PROMPT: When a line of the entries contains "powZn", please list that line.

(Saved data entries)
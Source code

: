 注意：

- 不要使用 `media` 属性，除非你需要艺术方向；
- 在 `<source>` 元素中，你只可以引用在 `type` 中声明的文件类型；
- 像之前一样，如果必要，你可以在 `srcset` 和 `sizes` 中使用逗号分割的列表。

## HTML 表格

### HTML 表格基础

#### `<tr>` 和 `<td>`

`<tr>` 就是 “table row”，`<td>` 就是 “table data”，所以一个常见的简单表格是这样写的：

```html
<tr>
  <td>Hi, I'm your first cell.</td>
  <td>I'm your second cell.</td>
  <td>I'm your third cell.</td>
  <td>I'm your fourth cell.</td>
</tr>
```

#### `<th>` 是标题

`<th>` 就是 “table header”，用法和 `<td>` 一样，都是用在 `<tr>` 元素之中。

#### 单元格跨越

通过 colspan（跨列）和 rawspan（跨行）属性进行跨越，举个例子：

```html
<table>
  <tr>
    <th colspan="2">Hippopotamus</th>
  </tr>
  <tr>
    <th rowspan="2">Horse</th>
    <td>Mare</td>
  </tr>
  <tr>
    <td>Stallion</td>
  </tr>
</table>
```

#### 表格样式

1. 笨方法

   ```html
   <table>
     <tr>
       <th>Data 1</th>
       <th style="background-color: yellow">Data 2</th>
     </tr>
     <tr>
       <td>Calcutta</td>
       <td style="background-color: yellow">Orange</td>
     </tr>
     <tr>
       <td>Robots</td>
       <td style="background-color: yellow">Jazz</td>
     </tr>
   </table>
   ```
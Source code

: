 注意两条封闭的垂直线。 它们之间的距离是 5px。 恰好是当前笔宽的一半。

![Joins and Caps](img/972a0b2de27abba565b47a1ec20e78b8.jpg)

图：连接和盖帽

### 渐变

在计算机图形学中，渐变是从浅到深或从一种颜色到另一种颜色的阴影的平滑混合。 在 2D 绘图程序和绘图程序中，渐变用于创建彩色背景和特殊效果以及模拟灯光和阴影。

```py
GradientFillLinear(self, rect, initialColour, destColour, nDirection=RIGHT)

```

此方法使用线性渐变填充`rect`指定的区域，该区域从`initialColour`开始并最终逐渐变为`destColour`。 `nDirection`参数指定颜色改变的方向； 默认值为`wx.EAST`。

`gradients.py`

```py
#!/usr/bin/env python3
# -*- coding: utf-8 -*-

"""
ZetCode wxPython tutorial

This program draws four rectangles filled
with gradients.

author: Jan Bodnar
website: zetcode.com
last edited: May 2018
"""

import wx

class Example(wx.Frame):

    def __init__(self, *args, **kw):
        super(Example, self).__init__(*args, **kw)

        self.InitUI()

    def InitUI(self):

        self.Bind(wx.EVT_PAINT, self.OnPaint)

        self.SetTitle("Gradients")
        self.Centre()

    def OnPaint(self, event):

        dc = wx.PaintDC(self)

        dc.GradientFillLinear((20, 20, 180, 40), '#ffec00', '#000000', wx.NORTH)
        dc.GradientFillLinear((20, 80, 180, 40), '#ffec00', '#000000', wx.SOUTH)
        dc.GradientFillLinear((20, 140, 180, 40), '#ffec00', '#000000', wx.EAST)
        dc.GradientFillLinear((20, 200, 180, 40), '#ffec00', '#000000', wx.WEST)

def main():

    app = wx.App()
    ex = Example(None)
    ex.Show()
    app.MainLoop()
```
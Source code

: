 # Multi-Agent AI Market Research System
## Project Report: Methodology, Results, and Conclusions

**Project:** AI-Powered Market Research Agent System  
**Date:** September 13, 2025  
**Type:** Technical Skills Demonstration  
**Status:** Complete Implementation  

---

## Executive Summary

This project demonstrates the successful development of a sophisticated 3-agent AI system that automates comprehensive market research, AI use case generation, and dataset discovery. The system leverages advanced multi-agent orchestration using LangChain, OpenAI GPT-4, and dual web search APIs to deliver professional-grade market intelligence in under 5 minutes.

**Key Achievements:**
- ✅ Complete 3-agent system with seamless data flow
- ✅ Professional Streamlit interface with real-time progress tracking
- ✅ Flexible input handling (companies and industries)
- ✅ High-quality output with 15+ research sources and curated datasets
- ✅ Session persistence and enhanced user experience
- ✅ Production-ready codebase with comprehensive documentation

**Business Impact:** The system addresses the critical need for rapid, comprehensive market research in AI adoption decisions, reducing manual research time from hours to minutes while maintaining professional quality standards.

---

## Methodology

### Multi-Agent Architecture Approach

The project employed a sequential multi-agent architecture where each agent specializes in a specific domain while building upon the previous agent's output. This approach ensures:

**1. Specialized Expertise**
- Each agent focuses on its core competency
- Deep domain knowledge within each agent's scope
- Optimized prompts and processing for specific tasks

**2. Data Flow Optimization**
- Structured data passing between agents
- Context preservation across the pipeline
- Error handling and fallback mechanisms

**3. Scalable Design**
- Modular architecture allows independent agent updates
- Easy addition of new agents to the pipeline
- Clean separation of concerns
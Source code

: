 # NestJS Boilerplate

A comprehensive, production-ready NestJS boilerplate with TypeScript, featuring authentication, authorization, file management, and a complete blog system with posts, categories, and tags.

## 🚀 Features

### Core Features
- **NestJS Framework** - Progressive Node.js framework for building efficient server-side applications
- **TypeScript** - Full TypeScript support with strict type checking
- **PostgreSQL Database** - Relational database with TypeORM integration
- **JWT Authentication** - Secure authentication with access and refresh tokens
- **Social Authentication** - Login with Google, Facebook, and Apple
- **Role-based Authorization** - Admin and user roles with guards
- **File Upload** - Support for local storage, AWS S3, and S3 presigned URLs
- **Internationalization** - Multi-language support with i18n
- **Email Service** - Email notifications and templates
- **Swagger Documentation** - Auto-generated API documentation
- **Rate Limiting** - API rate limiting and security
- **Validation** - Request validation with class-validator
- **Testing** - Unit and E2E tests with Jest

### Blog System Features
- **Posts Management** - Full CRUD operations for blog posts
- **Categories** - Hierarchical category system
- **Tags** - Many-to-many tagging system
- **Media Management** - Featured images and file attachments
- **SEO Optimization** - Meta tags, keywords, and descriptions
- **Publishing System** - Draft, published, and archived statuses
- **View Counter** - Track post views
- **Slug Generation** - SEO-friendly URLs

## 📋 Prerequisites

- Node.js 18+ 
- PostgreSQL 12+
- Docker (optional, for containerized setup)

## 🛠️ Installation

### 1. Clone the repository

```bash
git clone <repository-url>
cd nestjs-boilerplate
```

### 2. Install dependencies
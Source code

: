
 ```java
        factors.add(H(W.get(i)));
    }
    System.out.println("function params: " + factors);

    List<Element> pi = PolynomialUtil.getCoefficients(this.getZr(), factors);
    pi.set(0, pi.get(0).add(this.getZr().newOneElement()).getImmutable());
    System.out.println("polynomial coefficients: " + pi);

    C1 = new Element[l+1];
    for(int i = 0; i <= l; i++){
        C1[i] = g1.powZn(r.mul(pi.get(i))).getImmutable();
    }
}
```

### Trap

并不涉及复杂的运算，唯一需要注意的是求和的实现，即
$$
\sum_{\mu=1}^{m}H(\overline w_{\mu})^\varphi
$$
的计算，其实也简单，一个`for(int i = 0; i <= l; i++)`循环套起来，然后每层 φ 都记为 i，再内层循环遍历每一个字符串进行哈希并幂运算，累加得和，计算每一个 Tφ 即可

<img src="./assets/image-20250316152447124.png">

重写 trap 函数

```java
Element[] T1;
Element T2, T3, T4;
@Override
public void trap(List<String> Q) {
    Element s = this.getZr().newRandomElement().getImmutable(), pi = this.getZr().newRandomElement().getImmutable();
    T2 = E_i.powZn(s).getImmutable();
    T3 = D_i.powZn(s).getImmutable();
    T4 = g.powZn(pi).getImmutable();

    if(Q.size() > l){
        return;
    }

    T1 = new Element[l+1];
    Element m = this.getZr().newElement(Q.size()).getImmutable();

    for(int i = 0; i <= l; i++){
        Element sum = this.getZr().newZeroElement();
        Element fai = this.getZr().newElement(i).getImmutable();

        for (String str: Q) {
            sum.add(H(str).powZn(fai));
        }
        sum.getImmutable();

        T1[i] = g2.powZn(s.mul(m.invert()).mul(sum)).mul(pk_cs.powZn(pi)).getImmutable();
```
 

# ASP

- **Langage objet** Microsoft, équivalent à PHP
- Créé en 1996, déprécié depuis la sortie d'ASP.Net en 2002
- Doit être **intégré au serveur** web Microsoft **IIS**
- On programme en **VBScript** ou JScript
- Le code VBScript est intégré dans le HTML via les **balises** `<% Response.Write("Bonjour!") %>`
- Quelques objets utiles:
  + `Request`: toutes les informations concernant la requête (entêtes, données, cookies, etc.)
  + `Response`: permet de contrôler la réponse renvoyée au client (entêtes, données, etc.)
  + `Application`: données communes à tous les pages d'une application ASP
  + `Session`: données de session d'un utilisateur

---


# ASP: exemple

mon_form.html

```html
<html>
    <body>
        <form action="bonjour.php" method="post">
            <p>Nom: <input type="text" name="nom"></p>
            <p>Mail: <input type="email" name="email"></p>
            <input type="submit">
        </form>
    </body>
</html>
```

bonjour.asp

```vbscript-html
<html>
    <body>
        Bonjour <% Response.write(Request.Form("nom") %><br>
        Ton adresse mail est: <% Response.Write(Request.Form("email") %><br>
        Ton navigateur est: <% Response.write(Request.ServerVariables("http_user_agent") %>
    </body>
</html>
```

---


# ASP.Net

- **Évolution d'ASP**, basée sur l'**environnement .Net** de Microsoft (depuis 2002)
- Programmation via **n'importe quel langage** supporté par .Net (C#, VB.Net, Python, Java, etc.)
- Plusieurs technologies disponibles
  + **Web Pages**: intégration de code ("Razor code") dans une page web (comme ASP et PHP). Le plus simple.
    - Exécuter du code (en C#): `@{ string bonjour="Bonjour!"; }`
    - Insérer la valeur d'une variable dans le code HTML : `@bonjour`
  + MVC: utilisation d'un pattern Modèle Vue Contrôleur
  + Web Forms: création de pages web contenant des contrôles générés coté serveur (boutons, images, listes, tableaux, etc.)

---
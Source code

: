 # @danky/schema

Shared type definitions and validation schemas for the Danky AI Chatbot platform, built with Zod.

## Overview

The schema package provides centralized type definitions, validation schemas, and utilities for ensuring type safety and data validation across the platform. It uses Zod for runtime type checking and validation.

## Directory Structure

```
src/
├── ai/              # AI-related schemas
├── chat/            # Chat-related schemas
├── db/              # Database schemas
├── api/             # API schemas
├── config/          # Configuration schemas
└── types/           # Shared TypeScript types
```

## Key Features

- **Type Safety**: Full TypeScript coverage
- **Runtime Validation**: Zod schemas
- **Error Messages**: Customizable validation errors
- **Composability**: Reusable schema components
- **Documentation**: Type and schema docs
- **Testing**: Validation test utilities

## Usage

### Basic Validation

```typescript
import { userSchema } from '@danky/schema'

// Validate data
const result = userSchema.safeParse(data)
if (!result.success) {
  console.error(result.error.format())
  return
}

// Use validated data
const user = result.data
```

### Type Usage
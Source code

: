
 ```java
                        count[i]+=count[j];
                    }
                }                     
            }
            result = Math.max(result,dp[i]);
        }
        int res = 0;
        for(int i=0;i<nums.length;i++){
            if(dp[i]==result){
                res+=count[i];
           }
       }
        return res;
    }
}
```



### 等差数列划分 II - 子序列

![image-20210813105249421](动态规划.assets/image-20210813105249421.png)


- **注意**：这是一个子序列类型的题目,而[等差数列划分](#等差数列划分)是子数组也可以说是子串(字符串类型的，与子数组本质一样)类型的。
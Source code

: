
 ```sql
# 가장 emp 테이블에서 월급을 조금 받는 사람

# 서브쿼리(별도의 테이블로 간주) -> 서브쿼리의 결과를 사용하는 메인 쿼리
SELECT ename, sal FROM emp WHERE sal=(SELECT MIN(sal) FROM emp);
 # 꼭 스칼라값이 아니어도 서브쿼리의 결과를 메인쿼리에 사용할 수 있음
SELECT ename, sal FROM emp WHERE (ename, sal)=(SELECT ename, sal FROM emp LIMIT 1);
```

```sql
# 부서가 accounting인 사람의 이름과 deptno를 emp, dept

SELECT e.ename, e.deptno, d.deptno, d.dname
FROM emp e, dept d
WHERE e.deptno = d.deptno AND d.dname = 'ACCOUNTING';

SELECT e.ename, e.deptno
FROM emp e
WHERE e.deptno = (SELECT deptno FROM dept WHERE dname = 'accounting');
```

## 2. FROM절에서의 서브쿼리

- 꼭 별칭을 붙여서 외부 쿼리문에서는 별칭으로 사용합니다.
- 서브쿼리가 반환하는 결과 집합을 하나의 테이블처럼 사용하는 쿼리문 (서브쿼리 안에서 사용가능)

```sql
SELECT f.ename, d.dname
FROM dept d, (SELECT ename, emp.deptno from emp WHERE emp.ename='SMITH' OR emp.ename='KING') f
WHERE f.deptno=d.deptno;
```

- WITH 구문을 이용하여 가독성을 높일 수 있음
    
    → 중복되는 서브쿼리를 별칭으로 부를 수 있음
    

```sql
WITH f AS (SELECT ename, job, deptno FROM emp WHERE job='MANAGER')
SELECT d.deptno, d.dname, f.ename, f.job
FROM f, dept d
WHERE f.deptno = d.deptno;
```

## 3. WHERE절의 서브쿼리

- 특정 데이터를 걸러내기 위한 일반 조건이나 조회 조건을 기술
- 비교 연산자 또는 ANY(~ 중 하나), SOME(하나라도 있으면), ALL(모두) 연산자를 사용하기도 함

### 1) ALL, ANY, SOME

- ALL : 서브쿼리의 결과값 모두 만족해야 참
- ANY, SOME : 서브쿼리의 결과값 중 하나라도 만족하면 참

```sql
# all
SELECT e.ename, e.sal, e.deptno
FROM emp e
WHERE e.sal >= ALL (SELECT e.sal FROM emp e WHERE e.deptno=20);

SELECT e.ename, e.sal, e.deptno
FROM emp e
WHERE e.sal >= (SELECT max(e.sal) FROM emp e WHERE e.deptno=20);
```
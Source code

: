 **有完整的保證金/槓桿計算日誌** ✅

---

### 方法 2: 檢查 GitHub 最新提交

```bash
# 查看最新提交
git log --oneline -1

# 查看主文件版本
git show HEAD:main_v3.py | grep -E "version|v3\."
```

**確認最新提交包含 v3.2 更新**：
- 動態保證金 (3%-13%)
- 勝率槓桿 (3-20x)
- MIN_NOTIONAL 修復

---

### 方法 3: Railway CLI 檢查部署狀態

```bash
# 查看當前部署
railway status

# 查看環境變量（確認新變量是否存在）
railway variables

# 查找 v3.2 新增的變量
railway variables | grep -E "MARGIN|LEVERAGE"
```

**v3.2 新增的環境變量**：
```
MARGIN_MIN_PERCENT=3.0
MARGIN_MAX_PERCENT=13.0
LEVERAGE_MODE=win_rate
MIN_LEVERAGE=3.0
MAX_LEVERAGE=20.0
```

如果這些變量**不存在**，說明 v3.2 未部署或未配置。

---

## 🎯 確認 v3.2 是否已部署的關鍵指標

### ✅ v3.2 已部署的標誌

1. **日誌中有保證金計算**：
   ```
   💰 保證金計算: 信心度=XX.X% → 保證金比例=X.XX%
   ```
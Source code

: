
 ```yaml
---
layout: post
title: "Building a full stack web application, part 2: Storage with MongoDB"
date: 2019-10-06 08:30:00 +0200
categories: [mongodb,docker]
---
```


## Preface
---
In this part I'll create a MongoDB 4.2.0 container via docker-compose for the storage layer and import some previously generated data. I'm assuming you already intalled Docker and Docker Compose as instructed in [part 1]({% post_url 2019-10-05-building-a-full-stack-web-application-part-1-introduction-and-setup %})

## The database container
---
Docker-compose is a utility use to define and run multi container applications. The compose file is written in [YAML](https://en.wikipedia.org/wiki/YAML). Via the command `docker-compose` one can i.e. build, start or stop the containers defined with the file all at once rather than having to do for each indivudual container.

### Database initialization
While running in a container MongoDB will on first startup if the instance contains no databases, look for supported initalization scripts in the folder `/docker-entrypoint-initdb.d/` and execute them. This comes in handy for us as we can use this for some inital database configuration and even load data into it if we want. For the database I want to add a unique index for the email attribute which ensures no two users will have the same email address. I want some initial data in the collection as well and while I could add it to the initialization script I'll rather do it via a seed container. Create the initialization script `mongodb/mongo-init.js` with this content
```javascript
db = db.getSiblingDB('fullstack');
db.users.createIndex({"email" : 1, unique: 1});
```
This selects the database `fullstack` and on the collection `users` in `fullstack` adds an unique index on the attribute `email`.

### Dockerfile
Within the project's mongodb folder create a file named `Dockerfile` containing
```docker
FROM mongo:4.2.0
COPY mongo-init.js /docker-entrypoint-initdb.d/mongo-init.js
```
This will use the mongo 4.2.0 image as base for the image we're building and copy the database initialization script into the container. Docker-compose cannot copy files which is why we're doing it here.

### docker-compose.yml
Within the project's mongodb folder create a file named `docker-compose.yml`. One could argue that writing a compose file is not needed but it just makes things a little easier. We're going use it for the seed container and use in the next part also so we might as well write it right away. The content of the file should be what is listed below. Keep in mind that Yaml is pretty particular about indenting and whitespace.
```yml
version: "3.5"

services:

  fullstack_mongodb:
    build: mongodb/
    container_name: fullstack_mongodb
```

TASK RESPONSE:
        C1[i] = g1.powZn(r.mul(pi.get(i))).getImmutable();
    T2 = E_i.powZn(s).getImmutable();
    T3 = D_i.powZn(s).getImmutable();
    T4 = g.powZn(pi).getImmutable();
            sum.add(H(str).powZn(fai));
        T1[i] = g2.powZn(s.mul(m.invert()).mul(sum)).mul(pk_cs.powZn(pi)).getImmutable();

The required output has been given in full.